DATASET »

═══

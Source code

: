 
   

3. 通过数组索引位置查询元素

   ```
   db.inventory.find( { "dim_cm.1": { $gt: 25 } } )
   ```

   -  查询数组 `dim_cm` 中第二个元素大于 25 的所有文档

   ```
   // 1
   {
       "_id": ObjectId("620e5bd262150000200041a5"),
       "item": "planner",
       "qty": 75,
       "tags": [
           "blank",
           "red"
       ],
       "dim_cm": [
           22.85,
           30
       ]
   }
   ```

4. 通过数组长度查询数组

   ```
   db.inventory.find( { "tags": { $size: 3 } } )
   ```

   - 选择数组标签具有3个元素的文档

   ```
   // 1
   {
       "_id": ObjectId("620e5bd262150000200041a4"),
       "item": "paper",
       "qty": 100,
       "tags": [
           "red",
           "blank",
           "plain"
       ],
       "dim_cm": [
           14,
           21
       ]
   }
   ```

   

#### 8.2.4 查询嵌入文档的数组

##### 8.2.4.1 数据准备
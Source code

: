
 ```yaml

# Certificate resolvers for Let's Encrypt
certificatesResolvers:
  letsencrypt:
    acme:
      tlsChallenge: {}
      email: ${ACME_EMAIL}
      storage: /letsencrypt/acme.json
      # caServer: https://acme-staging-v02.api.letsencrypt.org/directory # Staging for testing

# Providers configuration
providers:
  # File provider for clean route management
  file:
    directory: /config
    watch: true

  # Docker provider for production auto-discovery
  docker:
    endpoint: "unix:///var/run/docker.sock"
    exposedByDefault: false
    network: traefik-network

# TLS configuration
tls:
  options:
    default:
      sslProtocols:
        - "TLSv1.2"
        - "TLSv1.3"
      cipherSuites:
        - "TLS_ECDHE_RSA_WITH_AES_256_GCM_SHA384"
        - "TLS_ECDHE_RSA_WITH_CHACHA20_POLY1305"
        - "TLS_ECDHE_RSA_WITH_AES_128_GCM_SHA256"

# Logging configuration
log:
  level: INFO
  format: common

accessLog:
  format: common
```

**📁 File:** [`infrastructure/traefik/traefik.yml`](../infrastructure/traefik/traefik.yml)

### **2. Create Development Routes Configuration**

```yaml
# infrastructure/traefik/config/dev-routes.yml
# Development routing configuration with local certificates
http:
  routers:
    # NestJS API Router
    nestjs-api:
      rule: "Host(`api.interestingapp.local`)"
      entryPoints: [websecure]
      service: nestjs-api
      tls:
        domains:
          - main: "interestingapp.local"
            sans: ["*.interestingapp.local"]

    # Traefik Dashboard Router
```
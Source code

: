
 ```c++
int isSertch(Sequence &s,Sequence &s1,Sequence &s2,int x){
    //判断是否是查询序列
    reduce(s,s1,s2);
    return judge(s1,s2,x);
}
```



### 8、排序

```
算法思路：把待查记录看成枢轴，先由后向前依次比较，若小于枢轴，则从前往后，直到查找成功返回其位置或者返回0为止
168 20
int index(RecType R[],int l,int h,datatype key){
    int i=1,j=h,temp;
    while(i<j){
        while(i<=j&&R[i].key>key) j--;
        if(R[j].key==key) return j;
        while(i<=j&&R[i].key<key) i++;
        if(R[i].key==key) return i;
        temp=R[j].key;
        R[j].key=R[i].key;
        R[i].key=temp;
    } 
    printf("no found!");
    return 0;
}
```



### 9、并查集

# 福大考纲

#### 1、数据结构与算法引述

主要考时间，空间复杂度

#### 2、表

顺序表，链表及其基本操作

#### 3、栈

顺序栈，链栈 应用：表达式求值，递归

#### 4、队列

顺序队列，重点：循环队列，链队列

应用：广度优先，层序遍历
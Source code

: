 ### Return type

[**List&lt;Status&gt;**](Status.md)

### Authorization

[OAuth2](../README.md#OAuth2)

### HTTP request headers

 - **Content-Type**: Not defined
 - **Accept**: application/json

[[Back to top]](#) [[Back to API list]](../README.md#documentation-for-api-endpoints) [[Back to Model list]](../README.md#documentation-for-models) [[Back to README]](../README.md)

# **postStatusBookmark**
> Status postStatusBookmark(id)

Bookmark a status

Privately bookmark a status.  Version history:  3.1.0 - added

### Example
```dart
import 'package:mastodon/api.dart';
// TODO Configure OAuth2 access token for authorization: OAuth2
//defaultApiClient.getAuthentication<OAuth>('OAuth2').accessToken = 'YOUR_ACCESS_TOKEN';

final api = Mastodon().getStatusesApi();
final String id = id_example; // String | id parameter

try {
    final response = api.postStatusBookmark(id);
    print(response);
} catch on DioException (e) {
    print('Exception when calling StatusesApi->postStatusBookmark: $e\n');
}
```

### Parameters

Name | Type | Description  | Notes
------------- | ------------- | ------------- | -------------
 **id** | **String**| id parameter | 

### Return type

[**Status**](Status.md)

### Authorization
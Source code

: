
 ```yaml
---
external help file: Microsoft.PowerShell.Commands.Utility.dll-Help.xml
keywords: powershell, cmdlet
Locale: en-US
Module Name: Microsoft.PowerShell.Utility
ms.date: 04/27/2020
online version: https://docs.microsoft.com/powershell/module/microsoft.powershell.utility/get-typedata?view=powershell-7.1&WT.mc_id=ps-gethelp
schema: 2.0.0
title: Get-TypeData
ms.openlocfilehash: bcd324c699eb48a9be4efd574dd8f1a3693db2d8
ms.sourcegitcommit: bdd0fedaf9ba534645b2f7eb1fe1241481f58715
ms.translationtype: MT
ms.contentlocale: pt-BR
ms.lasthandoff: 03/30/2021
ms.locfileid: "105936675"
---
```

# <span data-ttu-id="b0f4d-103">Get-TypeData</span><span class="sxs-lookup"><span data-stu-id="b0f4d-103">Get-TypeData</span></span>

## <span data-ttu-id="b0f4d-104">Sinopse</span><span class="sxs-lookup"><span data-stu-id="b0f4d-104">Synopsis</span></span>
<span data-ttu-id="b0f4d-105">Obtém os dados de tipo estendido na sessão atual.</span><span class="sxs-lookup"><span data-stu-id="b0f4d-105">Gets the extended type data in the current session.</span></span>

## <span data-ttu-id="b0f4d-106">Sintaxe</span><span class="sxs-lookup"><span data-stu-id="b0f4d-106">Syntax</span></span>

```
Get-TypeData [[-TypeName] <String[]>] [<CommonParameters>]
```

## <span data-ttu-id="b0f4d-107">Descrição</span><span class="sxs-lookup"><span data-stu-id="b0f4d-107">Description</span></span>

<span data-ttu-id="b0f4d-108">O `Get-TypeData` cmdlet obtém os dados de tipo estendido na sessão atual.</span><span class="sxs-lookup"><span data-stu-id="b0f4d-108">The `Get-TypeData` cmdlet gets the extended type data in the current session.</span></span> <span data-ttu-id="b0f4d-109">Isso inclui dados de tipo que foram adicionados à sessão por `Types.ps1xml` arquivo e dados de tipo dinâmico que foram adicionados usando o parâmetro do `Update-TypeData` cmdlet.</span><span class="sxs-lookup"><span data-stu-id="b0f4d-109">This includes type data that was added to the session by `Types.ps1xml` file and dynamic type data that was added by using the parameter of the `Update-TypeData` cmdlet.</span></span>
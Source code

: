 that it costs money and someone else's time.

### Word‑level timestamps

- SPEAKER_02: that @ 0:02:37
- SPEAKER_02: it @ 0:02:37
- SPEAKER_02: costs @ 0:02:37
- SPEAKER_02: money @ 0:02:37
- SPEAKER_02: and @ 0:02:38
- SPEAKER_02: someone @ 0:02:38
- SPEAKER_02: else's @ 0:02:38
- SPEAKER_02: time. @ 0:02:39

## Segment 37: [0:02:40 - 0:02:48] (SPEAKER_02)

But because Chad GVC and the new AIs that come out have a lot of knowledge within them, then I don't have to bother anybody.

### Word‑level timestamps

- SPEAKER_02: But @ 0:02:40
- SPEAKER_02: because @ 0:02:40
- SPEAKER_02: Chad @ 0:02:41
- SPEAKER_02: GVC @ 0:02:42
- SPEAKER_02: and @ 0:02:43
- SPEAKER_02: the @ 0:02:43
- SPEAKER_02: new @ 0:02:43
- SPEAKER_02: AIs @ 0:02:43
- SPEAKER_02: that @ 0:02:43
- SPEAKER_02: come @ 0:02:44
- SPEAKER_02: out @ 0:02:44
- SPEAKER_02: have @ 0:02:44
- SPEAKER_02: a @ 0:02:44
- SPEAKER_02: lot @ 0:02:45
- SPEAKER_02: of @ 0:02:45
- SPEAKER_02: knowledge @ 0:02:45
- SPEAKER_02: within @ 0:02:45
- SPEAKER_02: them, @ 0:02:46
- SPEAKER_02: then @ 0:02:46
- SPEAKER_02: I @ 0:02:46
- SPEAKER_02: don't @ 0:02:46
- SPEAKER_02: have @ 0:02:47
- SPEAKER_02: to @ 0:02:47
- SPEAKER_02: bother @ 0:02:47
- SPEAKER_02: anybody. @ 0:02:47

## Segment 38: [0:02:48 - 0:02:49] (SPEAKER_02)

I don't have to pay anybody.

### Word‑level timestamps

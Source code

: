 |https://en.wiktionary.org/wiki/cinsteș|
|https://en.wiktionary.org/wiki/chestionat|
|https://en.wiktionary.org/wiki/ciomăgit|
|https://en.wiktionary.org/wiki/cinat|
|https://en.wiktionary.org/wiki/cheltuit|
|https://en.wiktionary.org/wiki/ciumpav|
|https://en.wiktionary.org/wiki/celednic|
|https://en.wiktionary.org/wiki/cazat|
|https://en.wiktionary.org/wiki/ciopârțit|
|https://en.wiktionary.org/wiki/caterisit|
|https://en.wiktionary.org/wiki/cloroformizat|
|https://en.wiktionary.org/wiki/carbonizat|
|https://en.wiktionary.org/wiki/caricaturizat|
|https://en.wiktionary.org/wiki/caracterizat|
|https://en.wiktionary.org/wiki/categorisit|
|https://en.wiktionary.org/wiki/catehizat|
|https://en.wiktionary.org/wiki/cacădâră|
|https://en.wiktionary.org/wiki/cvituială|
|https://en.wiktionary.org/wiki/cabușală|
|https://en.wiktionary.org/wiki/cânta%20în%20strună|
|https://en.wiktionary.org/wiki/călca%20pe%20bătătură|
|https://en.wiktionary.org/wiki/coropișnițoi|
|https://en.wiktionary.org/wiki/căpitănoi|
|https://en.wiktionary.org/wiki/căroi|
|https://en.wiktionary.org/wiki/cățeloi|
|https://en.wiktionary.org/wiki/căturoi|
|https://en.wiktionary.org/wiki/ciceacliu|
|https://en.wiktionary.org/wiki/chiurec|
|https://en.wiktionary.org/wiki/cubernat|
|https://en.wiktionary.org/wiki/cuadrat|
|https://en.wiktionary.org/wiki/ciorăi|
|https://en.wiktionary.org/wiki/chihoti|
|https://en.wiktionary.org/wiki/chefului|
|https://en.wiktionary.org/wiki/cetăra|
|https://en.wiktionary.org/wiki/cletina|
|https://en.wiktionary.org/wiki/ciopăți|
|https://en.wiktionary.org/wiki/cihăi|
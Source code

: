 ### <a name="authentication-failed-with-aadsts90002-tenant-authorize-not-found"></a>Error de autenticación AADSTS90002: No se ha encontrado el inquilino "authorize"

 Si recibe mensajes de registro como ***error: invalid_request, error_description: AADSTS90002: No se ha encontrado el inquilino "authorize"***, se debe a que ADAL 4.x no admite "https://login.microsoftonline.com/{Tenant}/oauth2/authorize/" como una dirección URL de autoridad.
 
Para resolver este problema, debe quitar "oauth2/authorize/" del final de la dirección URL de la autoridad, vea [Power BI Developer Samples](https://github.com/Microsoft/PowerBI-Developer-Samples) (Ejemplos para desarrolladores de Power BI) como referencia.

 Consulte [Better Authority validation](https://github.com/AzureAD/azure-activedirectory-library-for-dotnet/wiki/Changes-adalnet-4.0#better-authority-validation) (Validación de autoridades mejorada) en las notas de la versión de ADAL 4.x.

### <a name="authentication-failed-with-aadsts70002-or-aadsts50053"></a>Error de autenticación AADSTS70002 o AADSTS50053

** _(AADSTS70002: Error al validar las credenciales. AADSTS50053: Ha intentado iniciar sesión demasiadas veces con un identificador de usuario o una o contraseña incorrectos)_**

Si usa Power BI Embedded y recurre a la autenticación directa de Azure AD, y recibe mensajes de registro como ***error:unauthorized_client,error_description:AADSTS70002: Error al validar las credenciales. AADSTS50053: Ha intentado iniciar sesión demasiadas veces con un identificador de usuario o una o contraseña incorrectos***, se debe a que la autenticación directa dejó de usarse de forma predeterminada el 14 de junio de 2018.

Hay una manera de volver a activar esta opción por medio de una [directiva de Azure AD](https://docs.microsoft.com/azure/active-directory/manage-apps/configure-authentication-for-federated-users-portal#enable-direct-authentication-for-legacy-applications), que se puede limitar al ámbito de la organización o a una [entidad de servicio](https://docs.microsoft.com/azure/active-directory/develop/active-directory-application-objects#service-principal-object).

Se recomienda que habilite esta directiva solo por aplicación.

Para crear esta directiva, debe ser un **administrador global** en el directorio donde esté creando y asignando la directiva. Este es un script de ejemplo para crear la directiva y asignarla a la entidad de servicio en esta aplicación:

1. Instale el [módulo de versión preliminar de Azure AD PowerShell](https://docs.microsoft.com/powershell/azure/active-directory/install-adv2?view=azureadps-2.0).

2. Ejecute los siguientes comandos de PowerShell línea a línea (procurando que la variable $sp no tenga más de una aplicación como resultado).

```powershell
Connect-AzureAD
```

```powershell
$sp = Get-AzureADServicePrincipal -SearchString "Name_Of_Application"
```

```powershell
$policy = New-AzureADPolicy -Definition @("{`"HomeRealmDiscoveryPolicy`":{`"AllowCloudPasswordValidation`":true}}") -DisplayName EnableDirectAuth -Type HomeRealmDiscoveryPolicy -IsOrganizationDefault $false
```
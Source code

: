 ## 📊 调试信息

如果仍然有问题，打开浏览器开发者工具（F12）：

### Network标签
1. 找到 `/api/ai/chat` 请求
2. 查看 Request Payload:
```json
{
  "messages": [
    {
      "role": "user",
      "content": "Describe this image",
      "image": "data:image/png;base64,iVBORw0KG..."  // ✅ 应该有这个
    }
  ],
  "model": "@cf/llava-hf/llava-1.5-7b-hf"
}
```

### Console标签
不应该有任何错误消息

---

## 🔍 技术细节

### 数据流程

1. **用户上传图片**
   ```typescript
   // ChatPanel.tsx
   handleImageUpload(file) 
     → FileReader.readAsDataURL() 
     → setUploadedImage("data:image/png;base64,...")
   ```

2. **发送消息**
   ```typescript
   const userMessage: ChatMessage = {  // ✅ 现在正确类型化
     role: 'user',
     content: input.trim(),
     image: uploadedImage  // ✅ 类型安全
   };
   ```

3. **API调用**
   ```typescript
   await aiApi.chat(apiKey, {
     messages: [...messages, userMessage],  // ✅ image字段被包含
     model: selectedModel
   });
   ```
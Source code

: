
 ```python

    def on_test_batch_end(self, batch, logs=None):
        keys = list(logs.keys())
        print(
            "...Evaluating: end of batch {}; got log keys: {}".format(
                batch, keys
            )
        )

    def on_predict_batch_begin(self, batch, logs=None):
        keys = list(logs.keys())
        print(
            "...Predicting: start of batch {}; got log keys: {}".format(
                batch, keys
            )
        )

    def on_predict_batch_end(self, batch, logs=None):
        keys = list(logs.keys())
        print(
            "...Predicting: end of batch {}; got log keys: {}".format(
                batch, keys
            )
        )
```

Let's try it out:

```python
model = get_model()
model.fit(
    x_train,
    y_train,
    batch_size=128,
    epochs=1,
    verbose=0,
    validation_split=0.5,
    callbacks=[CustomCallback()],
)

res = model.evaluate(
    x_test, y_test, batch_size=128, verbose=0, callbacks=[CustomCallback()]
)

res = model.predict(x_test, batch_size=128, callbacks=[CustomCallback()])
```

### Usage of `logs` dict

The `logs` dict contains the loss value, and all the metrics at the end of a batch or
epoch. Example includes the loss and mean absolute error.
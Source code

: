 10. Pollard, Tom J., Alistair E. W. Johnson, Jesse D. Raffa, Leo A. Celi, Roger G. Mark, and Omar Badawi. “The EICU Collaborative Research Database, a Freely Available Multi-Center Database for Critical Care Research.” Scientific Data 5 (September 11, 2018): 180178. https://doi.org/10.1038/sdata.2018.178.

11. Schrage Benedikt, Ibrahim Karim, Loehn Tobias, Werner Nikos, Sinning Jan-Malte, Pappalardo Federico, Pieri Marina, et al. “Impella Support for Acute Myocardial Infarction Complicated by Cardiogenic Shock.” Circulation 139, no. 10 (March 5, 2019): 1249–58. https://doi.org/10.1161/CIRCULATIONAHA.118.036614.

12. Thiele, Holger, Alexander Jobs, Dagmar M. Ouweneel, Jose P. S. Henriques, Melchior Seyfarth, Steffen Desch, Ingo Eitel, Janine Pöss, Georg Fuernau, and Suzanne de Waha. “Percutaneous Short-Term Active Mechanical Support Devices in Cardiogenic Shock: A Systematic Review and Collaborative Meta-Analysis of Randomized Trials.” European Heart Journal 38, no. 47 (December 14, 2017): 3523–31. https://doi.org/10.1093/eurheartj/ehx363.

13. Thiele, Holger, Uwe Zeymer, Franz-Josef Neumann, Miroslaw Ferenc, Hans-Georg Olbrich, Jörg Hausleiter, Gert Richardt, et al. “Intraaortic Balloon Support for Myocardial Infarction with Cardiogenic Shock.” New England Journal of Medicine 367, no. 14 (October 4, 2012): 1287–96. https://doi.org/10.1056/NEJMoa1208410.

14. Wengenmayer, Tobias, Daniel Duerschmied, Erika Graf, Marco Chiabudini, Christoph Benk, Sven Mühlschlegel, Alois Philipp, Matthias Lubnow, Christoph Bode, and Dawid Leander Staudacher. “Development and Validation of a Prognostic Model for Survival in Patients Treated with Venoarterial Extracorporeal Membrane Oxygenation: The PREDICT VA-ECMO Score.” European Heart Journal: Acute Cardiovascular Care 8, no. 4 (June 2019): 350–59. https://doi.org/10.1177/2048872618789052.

═══

EXERCISE INSTRUCTIONS »
Would you count the lines in the entries that hold "verbose" and reply with only the count?

EXPECTED ANSWER »
2